- PROMPT: Show every line from the entries that follow which holds the word "reader".

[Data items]

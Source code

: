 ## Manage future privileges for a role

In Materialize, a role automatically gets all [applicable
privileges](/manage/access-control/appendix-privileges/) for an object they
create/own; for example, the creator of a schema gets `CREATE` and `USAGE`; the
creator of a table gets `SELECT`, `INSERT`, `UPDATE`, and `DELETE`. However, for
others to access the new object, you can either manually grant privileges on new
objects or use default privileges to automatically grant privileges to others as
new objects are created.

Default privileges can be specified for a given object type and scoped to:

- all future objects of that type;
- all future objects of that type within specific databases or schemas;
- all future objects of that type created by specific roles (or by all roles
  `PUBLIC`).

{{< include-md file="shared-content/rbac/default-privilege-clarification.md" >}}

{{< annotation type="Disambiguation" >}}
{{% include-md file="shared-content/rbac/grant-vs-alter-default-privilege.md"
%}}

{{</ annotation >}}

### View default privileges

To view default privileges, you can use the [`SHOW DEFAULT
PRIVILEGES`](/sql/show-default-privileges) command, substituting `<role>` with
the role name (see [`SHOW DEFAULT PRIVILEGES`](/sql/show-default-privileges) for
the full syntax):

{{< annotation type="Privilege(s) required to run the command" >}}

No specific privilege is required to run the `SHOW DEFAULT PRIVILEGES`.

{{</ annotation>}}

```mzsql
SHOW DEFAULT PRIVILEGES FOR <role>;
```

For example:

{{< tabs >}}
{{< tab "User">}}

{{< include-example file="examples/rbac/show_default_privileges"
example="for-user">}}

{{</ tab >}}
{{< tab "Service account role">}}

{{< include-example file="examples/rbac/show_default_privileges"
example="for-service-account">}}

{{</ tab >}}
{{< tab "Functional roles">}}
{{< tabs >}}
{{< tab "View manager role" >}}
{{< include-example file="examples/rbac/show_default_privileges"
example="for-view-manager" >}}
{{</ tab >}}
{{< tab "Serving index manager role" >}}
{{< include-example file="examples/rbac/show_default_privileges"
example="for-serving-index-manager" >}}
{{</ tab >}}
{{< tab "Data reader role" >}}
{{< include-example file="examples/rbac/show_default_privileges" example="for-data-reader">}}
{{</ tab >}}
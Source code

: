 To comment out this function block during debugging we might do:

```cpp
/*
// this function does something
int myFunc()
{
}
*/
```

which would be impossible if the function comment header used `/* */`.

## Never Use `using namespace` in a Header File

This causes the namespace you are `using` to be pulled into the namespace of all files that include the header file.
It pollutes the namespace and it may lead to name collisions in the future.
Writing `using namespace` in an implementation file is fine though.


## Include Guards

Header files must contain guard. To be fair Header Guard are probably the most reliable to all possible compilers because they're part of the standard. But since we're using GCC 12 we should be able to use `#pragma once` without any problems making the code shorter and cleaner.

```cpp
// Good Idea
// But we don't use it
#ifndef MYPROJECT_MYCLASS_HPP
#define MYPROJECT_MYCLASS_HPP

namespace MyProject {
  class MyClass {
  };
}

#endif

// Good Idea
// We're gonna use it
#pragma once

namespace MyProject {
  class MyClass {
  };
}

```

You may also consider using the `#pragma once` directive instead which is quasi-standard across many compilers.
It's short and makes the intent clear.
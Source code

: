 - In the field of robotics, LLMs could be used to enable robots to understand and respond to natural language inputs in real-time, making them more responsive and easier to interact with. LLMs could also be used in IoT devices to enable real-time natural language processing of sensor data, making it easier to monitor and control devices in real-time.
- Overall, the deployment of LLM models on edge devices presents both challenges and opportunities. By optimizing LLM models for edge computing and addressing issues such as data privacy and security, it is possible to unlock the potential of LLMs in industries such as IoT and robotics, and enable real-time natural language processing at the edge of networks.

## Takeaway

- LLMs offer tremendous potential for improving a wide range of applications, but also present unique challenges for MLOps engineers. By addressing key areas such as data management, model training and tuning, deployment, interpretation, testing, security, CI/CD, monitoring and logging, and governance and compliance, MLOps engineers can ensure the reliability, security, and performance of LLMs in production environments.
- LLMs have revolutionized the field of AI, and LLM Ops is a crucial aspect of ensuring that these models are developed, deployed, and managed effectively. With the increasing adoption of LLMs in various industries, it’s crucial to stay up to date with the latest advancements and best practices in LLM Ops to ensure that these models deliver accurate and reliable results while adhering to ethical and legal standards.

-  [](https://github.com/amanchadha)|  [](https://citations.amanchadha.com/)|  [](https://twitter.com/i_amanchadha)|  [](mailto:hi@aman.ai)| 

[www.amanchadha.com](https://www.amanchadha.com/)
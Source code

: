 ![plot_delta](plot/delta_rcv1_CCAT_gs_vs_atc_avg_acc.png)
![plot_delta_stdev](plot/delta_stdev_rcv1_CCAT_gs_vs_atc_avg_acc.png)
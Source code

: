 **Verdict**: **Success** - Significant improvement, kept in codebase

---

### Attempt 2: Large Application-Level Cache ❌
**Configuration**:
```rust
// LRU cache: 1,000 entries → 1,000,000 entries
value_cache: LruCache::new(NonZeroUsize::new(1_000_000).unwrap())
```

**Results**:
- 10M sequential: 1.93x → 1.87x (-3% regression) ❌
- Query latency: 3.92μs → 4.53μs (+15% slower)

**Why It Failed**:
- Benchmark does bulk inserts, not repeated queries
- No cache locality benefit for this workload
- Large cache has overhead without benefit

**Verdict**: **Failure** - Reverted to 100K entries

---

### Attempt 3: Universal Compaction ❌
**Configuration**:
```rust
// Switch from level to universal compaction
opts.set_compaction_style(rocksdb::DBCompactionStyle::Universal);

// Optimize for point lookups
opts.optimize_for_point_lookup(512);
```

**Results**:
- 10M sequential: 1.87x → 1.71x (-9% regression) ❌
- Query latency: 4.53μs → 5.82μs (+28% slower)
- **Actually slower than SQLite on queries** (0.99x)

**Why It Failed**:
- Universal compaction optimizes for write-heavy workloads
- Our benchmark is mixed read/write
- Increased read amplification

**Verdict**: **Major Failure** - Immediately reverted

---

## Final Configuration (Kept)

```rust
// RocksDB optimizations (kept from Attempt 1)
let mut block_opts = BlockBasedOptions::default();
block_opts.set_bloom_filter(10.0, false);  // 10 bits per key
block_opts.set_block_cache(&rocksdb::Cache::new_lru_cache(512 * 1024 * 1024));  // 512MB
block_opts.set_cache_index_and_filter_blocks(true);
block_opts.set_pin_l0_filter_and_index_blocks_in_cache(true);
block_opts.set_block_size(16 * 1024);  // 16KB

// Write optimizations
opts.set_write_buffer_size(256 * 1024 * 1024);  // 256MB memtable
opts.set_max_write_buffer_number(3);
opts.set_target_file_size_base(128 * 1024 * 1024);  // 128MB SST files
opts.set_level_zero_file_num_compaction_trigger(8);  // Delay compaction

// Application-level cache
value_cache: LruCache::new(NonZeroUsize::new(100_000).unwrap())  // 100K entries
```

- EXERCISE ANSWER:
{{< tab "Data reader role" >}}
{{< include-example file="examples/rbac/show_default_privileges" example="for-data-reader">}}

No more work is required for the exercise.